I doubt that you are wrong about anything that you are saying, yet at the same time you are describing matters a bit strange in terms of possible rules that might apply regarding what any person might choose to do, when s/he is actually under full discretion to do whatever s/he wants to do including trying to follow strict forms of DCA or to tailor some kinds of DCA to his/her own circumstances, and or to bounce between Lump sum investing, buying on dips, DCA and HODL.

So some of us might suggest: Why don't you just stick with DCA until you get to a certain amount of BTC that represents a whole year of your salary/ yearly expenses, and then rethink the matter after that?  Others might say that is too strict, and maybe just follow DCA for a whole year and then rethink that matter after that.  Others might consider that they are not going to feel good  to employ DCA because they had injected a lump sums at four points of their BTC investment journey (1) right at the beginning of their getting into BTC, 2) 3 months after DCAing  3) 9 months into the investment and then 4) 15 months after starting the investment journey. 

So in that case, the person may have been DCAing the whole time, but also influenced by the DCA choices, and was motivated to set up some funds for buying on dips... or maybe to modify the amounts that the were DCA'ing in order to save 1/3 of their available cash to hold aside for buying on dips and the other 2/3 would be put towards DCA.  Maybe I would just suggest that if you had used some word choices about best practices in regards to certain kinds of ways of combining different strategies, then you might have been better off than saying that there were rules, but even the idea of best practices kind of suggests that deviating from the supposed best practices would be deviating from rules. .

...and so maybe changing the language would really save you from the better ways of not really suggesting that anyone has to follow rules in order to do things right, but surely we might criticize anyone's approach if they call something DCA that really is not DCA because it is buying on dip or maybe structuring buys in ways that are within a kind of price prediction framework which might still kind of be DCA but seems to be a kind of buying on dip framework, which is not necessarily a bad thing.. including the slippery slopes that guys might end up getting into in terms of reducing their DCA by more and more and more as the BTC price goes up and then maybe they start to think about selling instead of buying, which may or may not be a good idea, but surely we would suggest that is both deviating from DCA but also taking buying on dip to another level that devolves into trading and maybe some other less preferable practices, even though again people can do whatever they like in the end, even though maybe some of us here are might be suggesting that they are not really even following better accumulation strategies, even though they might end up getting lucky and timing their sell and their buy back in such a way that does not end up screwing up their system.. so there are degrees, and probably many of us would still lecture those people for setting a bad example.. even though they can do what they want..

Base on your comment, I will also device means of adding to my holding before the end of the year because the prices is not showing any sign of slowing down soon.
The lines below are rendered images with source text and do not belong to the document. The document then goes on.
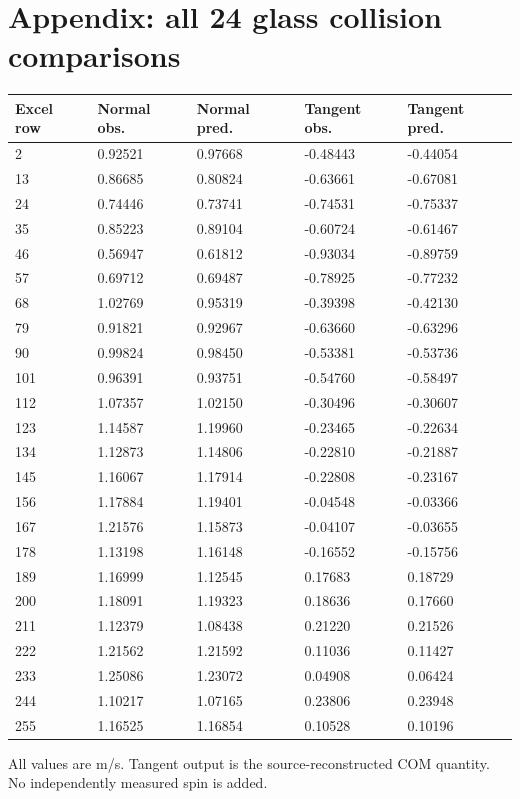\documentclass[10pt,a4paper]{article}
\begin{document}
\newpage
\section*{Appendix: all 24 glass collision comparisons}
\begin{center}\footnotesize\setlength{\tabcolsep}{4pt}
\begin{tabular}{lllll}
\hline
Excel row & Normal obs. & Normal pred. & Tangent obs. & Tangent pred.\\\hline
2 & 0.92521 & 0.97668 & -0.48443 & -0.44054\\
13 & 0.86685 & 0.80824 & -0.63661 & -0.67081\\
24 & 0.74446 & 0.73741 & -0.74531 & -0.75337\\
35 & 0.85223 & 0.89104 & -0.60724 & -0.61467\\
46 & 0.56947 & 0.61812 & -0.93034 & -0.89759\\
57 & 0.69712 & 0.69487 & -0.78925 & -0.77232\\
68 & 1.02769 & 0.95319 & -0.39398 & -0.42130\\
79 & 0.91821 & 0.92967 & -0.63660 & -0.63296\\
90 & 0.99824 & 0.98450 & -0.53381 & -0.53736\\
101 & 0.96391 & 0.93751 & -0.54760 & -0.58497\\
112 & 1.07357 & 1.02150 & -0.30496 & -0.30607\\
123 & 1.14587 & 1.19960 & -0.23465 & -0.22634\\
134 & 1.12873 & 1.14806 & -0.22810 & -0.21887\\
145 & 1.16067 & 1.17914 & -0.22808 & -0.23167\\
156 & 1.17884 & 1.19401 & -0.04548 & -0.03366\\
167 & 1.21576 & 1.15873 & -0.04107 & -0.03655\\
178 & 1.13198 & 1.16148 & -0.16552 & -0.15756\\
189 & 1.16999 & 1.12545 & 0.17683 & 0.18729\\
200 & 1.18091 & 1.19323 & 0.18636 & 0.17660\\
211 & 1.12379 & 1.08438 & 0.21220 & 0.21526\\
222 & 1.21562 & 1.21592 & 0.11036 & 0.11427\\
233 & 1.25086 & 1.23072 & 0.04908 & 0.06424\\
244 & 1.10217 & 1.07165 & 0.23806 & 0.23948\\
255 & 1.16525 & 1.16854 & 0.10528 & 0.10196\\
\hline\end{tabular}\end{center}All values are m/s. Tangent output is the source-reconstructed COM quantity. No independently measured spin is added.
\newpage
\end{document}
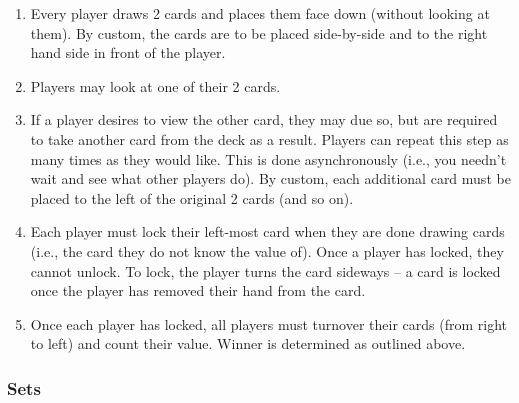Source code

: \documentclass[11pt]{article}
\begin{document}
\begin{enumerate}
\begin{enumerate}
\item Every player draws 2 cards and places them face down (without
looking at them). By custom, the cards are to be placed
side-by-side and to the right hand side in front of the player.
\item Players may look at one of their 2 cards.
\item If a player desires to view the other card, they may due so, but
are required to take another card from the deck as a result.
Players can repeat this step as many times as they would like. This
is done asynchronously (i.e., you needn't wait and see what other
players do). By custom, each additional card must be placed to the
left of the original 2 cards (and so on).
\item Each player must lock their left-most card when they are done
drawing cards (i.e., the card they do not know the value of). Once
a player has locked, they cannot unlock. To lock, the player turns
the card sideways -- a card is locked once the player has removed
their hand from the card.
\item Once each player has locked, all players must turnover their cards
(from right to left) and count their value. Winner is determined as
outlined above.
\end{enumerate}
\end{enumerate}

\subsubsection{Sets}
\label{sec-2-2-3}
\end{document}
Like you said, when the fund is there, what is the essence of keeping it in the bank!

That would be a good example of choosing not to overly prepare for buying on dips, since holding some money aside might be considered as a means to prepare for buying on dips, and surely sometimes, we might be considering how much do we want to hold for buying on dips, and so at some point, for example, we might tell our selves that based on our own particulars, it is o.k. to have $600 set aside for buying on dips because "I already have it set for certain price points", but then maybe if the buying on the dip fund ends up getting up to $1k, then that is too much to be holding in reserves, so I am not going to wait for a dip for all of that, and I am going to spend $300 of it within the next two week to buy BTC and the other $100 I will just let that amount float in a kind of in-between (or a flexible) status.